On 24th July, 1976 the plaintiff filed a detailed reply before the Estate Officer to the show cause notice.

                    On 3rd August, 1976 in the proceedings before Estate Officer, NDMC sought time to reply the objection and the matter was adjourned to 22nd September, 1976 for evidence of NDMC. While these proceedings were pending and were at the stage of NDMC's evidence, on 7th August, 1976 the NDMC took the law into its own hands and sent a
demolition squad with police force to take forcible possession of the premises without due process of law, ignoring the fact that proceedings before the Estate Officer had already been initiated by the NDMC. After demolishing the structures and under threat of a blank warrant of arrest under MISA, possession was taken by the NDMC and the plaintiff was forcibly dispossessed.

                On 22nd September, 1976, the case before Estate Officer was adjourned to 19th October, 1976 and again to 4th December, 1976 at the instance of NDMC. NDMC absented on that date before Estate officer and the case was again adjourned to 13th December, 1976 for recording evidence.

                  On 13th December, 1976 Mr. P.R. Gupta, Head Assistant of NDMC appeared and stated the possession of the premises in question had been "recovered" from the plaintiff and NDMC did not want to pursue the matter further and the case was dismissed. In March, 1977 Proclamation of Emergency was revoked. The Plaintiff (after representations to the NDMC by letters dated 6th December, 1975 issued a statutory notice on 10th May, 1977 to NDMC under Section 49 of the Punjab Municipal Act, 1911 but to no effect. In July, 1979 the plaintiff filed the instant suit for recovery of damages of his wrongful dispossession and loss of profits for the balance period of the lease.

              The defendant filed written statement in which it is admitted that proceedings were initiated against the plaintiff under the provisions of PP Act. It is also admitted that the defendant licensed this premises to one Smt. Kaushalya Pahwa after removing the plaintiff. However, the defense of the defendant is that the premises were voluntarily surrendered by the plaintiff, and therefore, suit was not maintainable.

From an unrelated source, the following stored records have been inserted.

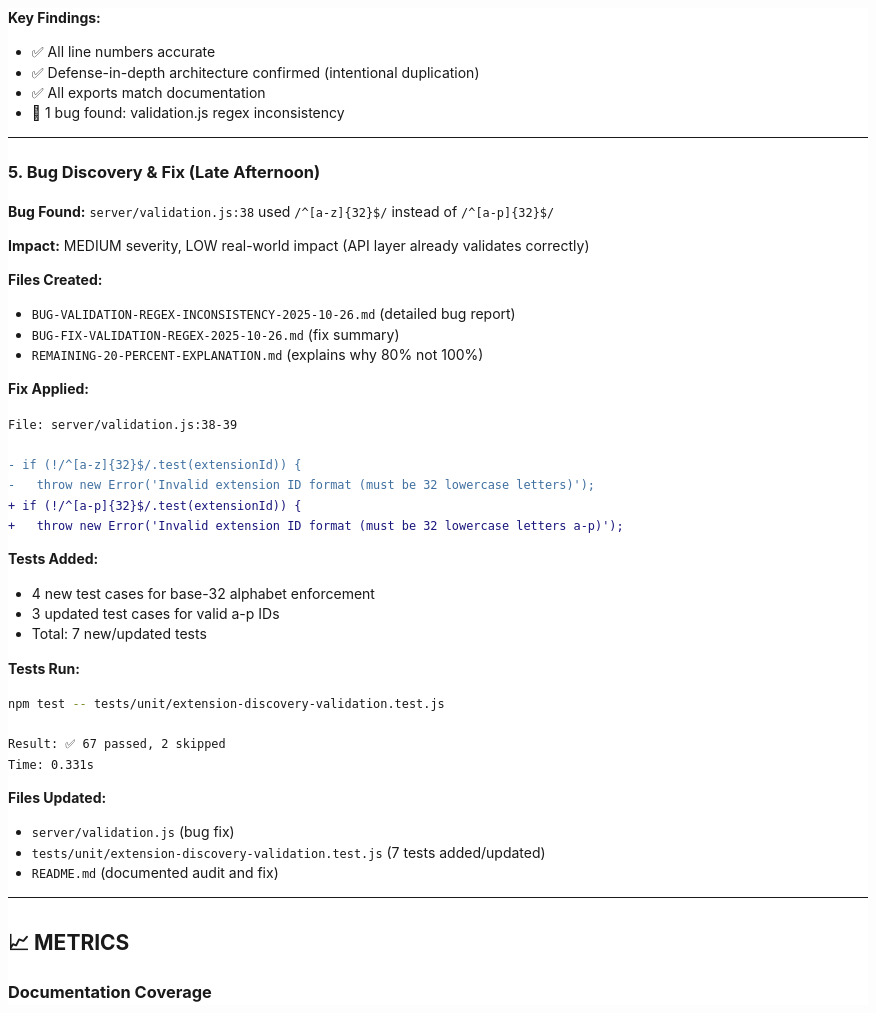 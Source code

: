 **Key Findings:**

- ✅ All line numbers accurate
- ✅ Defense-in-depth architecture confirmed (intentional duplication)
- ✅ All exports match documentation
- 🚨 1 bug found: validation.js regex inconsistency

---

### 5. Bug Discovery & Fix (Late Afternoon)

**Bug Found:** `server/validation.js:38` used `/^[a-z]{32}$/` instead of `/^[a-p]{32}$/`

**Impact:** MEDIUM severity, LOW real-world impact (API layer already validates correctly)

**Files Created:**

- `BUG-VALIDATION-REGEX-INCONSISTENCY-2025-10-26.md` (detailed bug report)
- `BUG-FIX-VALIDATION-REGEX-2025-10-26.md` (fix summary)
- `REMAINING-20-PERCENT-EXPLANATION.md` (explains why 80% not 100%)

**Fix Applied:**

```diff
File: server/validation.js:38-39

- if (!/^[a-z]{32}$/.test(extensionId)) {
-   throw new Error('Invalid extension ID format (must be 32 lowercase letters)');
+ if (!/^[a-p]{32}$/.test(extensionId)) {
+   throw new Error('Invalid extension ID format (must be 32 lowercase letters a-p)');
```

**Tests Added:**

- 4 new test cases for base-32 alphabet enforcement
- 3 updated test cases for valid a-p IDs
- Total: 7 new/updated tests

**Tests Run:**

```bash
npm test -- tests/unit/extension-discovery-validation.test.js

Result: ✅ 67 passed, 2 skipped
Time: 0.331s
```

**Files Updated:**

- `server/validation.js` (bug fix)
- `tests/unit/extension-discovery-validation.test.js` (7 tests added/updated)
- `README.md` (documented audit and fix)

---

## 📈 METRICS

### Documentation Coverage
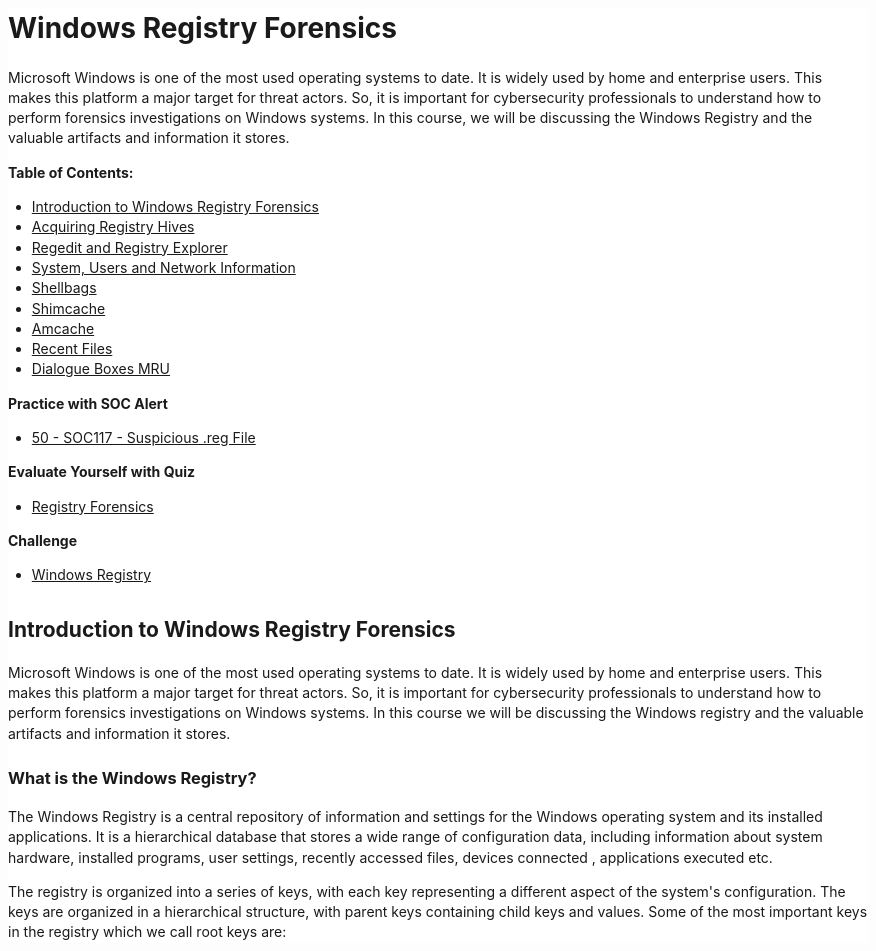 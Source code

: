 # Windows Registry Forensics

Microsoft Windows is one of the most used operating systems to date. It is widely used by home and enterprise users. This makes this platform a major  target for threat actors. So, it is important for cybersecurity  professionals to understand how to perform forensics investigations on  Windows systems. In this course, we will be discussing the Windows  Registry and the valuable artifacts and information it stores.

**Table of Contents:**

- [Introduction to Windows Registry Forensics](https://app.letsdefend.io/training/lesson_detail/introduction-to-windows-registry-forensics)
- [Acquiring Registry Hives](https://app.letsdefend.io/training/lesson_detail/acquiring-registry-hives)
- [Regedit and Registry Explorer](https://app.letsdefend.io/training/lesson_detail/regedit-and-registry-explorer)
- [System, Users and Network Information](https://app.letsdefend.io/training/lesson_detail/system-users-and-network-information)
- [Shellbags](https://app.letsdefend.io/training/lesson_detail/shellbags)
- [Shimcache](https://app.letsdefend.io/training/lesson_detail/shimcache)
- [Amcache](https://app.letsdefend.io/training/lesson_detail/amcache)
- [Recent Files](https://app.letsdefend.io/training/lesson_detail/recent-files)
- [Dialogue Boxes MRU](https://app.letsdefend.io/training/lesson_detail/dialogue-boxes-mru)

**Practice with SOC Alert**

- [50 - SOC117 - Suspicious .reg File](https://app.letsdefend.io/monitoring?channel=closed&event_id=50)

**Evaluate Yourself with Quiz**

- [Registry Forensics](https://app.letsdefend.io/training/quiz/registry-forensics)

**Challenge**

- [Windows Registry](https://app.letsdefend.io/challenge/windows-registry)

## Introduction to Windows Registry Forensics

Microsoft Windows is one of the most used operating systems to date.  It is widely used by home and enterprise users. This makes this platform a major target for threat actors. So, it is important for cybersecurity professionals to understand how to perform forensics investigations on  Windows systems. In this course we will be discussing the Windows  registry and the valuable artifacts and information it stores.

### What is the Windows Registry?

The Windows Registry is a central repository of information and  settings for the Windows operating system and its installed  applications. It is a hierarchical database that stores a wide range of  configuration data, including information about system hardware,  installed programs, user settings, recently accessed files, devices  connected , applications executed etc.

The registry is organized into a series of keys, with each key  representing a different aspect of the system's configuration. The keys  are organized in a hierarchical structure, with parent keys containing  child keys and values. Some of the most important keys in the registry  which we call root keys are:
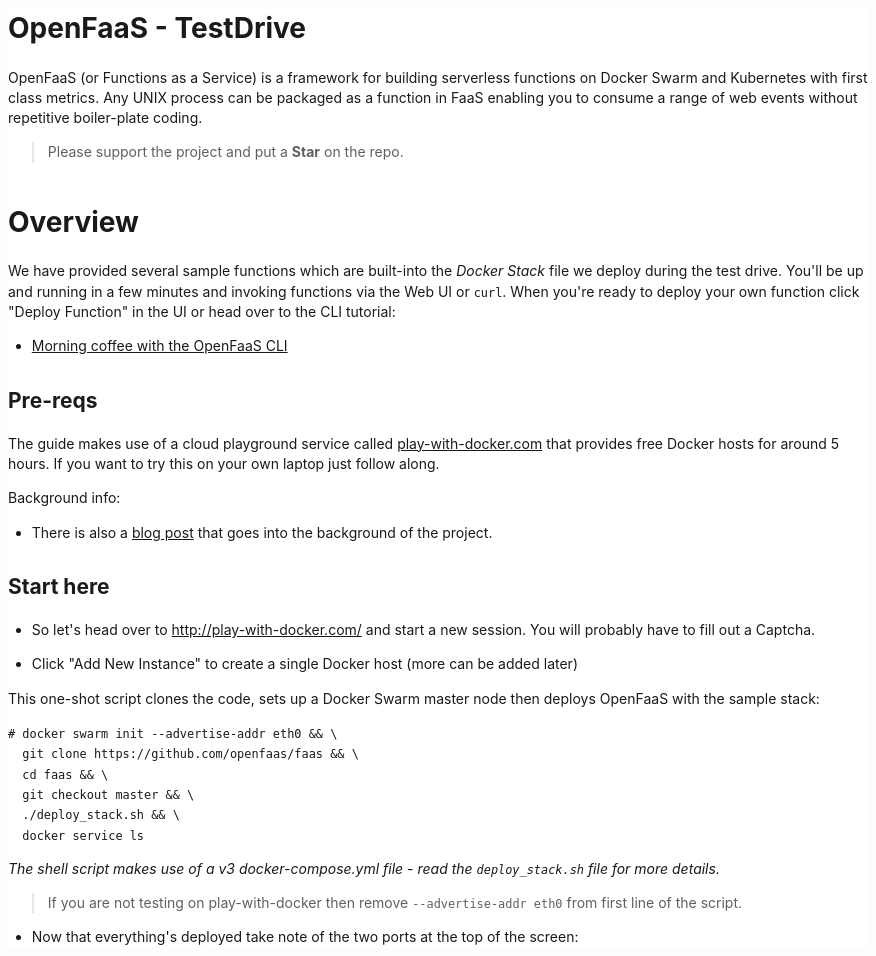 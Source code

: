 # OpenFaaS - TestDrive

OpenFaaS (or Functions as a Service) is a framework for building serverless functions on Docker Swarm and Kubernetes with first class metrics. Any UNIX process can be packaged as a function in FaaS enabling you to consume a range of web events without repetitive boiler-plate coding.

> Please support the project and put a **Star** on the repo.

# Overview

We have provided several sample functions which are built-into the *Docker Stack* file we deploy during the test drive. You'll be up and running in a few minutes and invoking functions via the Web UI or `curl`. When you're ready to deploy your own function click "Deploy Function" in the UI or head over to the CLI tutorial:

* [Morning coffee with the OpenFaaS CLI](https://blog.alexellis.io/quickstart-openfaas-cli/)

## Pre-reqs

The guide makes use of a cloud playground service called [play-with-docker.com](http://play-with-docker.com/) that provides free Docker hosts for around 5 hours. If you want to try this on your own laptop just follow along.

Background info:

* There is also a [blog post](http://blog.alexellis.io/functions-as-a-service/) that goes into the background of the project.

## Start here

* So let's head over to http://play-with-docker.com/ and start a new session. You will probably have to fill out a Captcha.

* Click "Add New Instance" to create a single Docker host (more can be added later)

This one-shot script clones the code, sets up a Docker Swarm master node then deploys OpenFaaS with the sample stack:

```
# docker swarm init --advertise-addr eth0 && \
  git clone https://github.com/openfaas/faas && \
  cd faas && \
  git checkout master && \
  ./deploy_stack.sh && \
  docker service ls
```

*The shell script makes use of a v3 docker-compose.yml file - read the `deploy_stack.sh` file for more details.*

> If you are not testing on play-with-docker then remove `--advertise-addr eth0` from first line of the script.

* Now that everything's deployed take note of the two ports at the top of the screen:
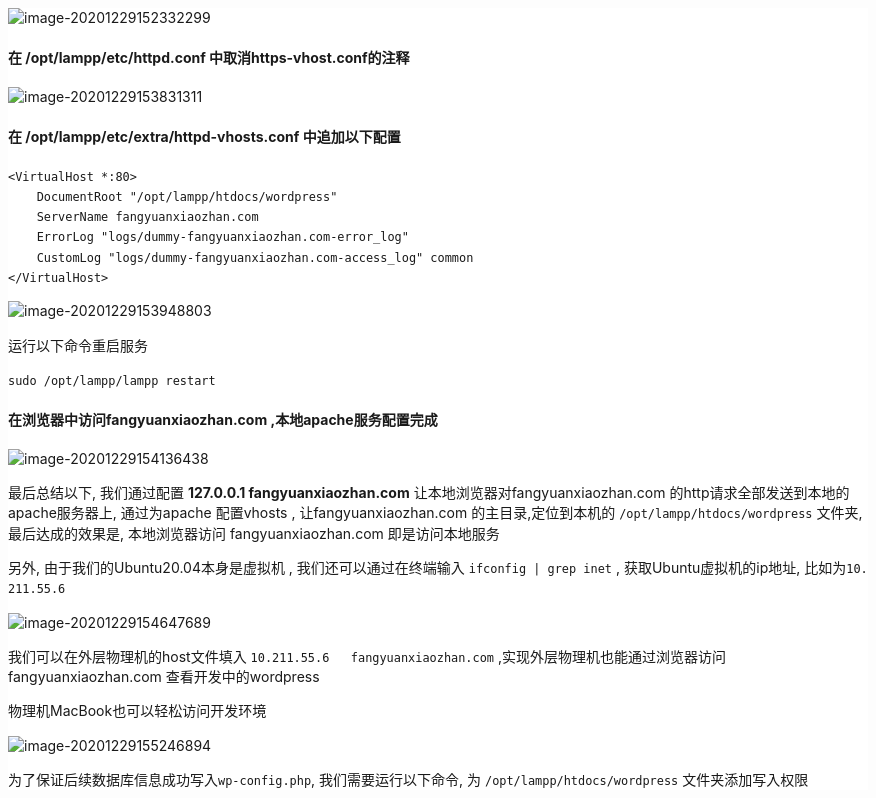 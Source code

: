

![image-20201229152332299](https://www.v2fy.com/asset/0i/jikemiji/jikemiji-md/2020-12-29-xmapp-1609203230000.assets/image-20201229152332299.png)

#### 在 /opt/lampp/etc/httpd.conf 中取消https-vhost.conf的注释

![image-20201229153831311](https://www.v2fy.com/asset/0i/jikemiji/jikemiji-md/2020-12-29-xmapp-1609203230000.assets/image-20201229153831311.png)

#### 在 /opt/lampp/etc/extra/httpd-vhosts.conf 中追加以下配置

```shell
<VirtualHost *:80>
    DocumentRoot "/opt/lampp/htdocs/wordpress"
    ServerName fangyuanxiaozhan.com
    ErrorLog "logs/dummy-fangyuanxiaozhan.com-error_log"
    CustomLog "logs/dummy-fangyuanxiaozhan.com-access_log" common
</VirtualHost>
```



![image-20201229153948803](https://www.v2fy.com/asset/0i/jikemiji/jikemiji-md/2020-12-29-xmapp-1609203230000.assets/image-20201229153948803.png)



运行以下命令重启服务

```
sudo /opt/lampp/lampp restart
```



#### 在浏览器中访问fangyuanxiaozhan.com ,本地apache服务配置完成

![image-20201229154136438](https://www.v2fy.com/asset/0i/jikemiji/jikemiji-md/2020-12-29-xmapp-1609203230000.assets/image-20201229154136438.png)



最后总结以下, 我们通过配置 **127.0.0.1   fangyuanxiaozhan.com** 让本地浏览器对fangyuanxiaozhan.com 的http请求全部发送到本地的apache服务器上, 通过为apache 配置vhosts , 让fangyuanxiaozhan.com 的主目录,定位到本机的 `/opt/lampp/htdocs/wordpress` 文件夹, 最后达成的效果是, 本地浏览器访问 fangyuanxiaozhan.com 即是访问本地服务



另外, 由于我们的Ubuntu20.04本身是虚拟机 , 我们还可以通过在终端输入 `ifconfig | grep inet` , 获取Ubuntu虚拟机的ip地址, 比如为`10.211.55.6`  

![image-20201229154647689](https://www.v2fy.com/asset/0i/jikemiji/jikemiji-md/2020-12-29-xmapp-1609203230000.assets/image-20201229154647689.png)

我们可以在外层物理机的host文件填入  `10.211.55.6   fangyuanxiaozhan.com`  ,实现外层物理机也能通过浏览器访问 fangyuanxiaozhan.com  查看开发中的wordpress

物理机MacBook也可以轻松访问开发环境

![image-20201229155246894](https://www.v2fy.com/asset/0i/jikemiji/jikemiji-md/2020-12-29-xmapp-1609203230000.assets/image-20201229155246894.png)



为了保证后续数据库信息成功写入`wp-config.php`, 我们需要运行以下命令,  为 `/opt/lampp/htdocs/wordpress` 文件夹添加写入权限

            When the license was for a particular period which had not expired, the defendant had no right to terminate the said license prematurely and in any case dispossess the plaintiff without due process of law. It was submitted that the defendant had itself initiated the proceedings under the provisions of PP Act and while those proceedings were pending, the plaintiff was dispossessed forcibly. This was clearly illegal and amounted to breach of contract.In the absence of any cross-examination of the witnesses and/or any in rebuttal produced by the defendant, the court has to believe the narration of facts as disclosed by the plaintiff. As per this testimony of the plaintiff, the plaintiff was forced to sign the possession note under threat. The threat was that he would be arrested and detained under MISA. As per the plaintiff he was shown a blank MISA warrant signed by the competent authority and he was told that his name had to be filled in to detain him. Under these compelling circumstances, he was forced to not only sign the possession note but also forced to part with his entire belonging s for a paltry sum of Rs. 90,000/-.

               

        Since it cannot be measured with precision as to what profits the plaintiff would have earned had he continued to run the restaurant for remaining term of the license and the
figure given by the plaintiff for the period he actually did business could be the best indicator. This is what the plaintiff has done and based on this formula the plaintiff has been able to prove the likely loss of Rs.5 lacs. The plaintiff is accordingly held entitled to the amount of
Rs.5 lacs under this head. The total amount of damages calculated in the aforesaid manner would come to Rs. 9,11,525.12 paisa.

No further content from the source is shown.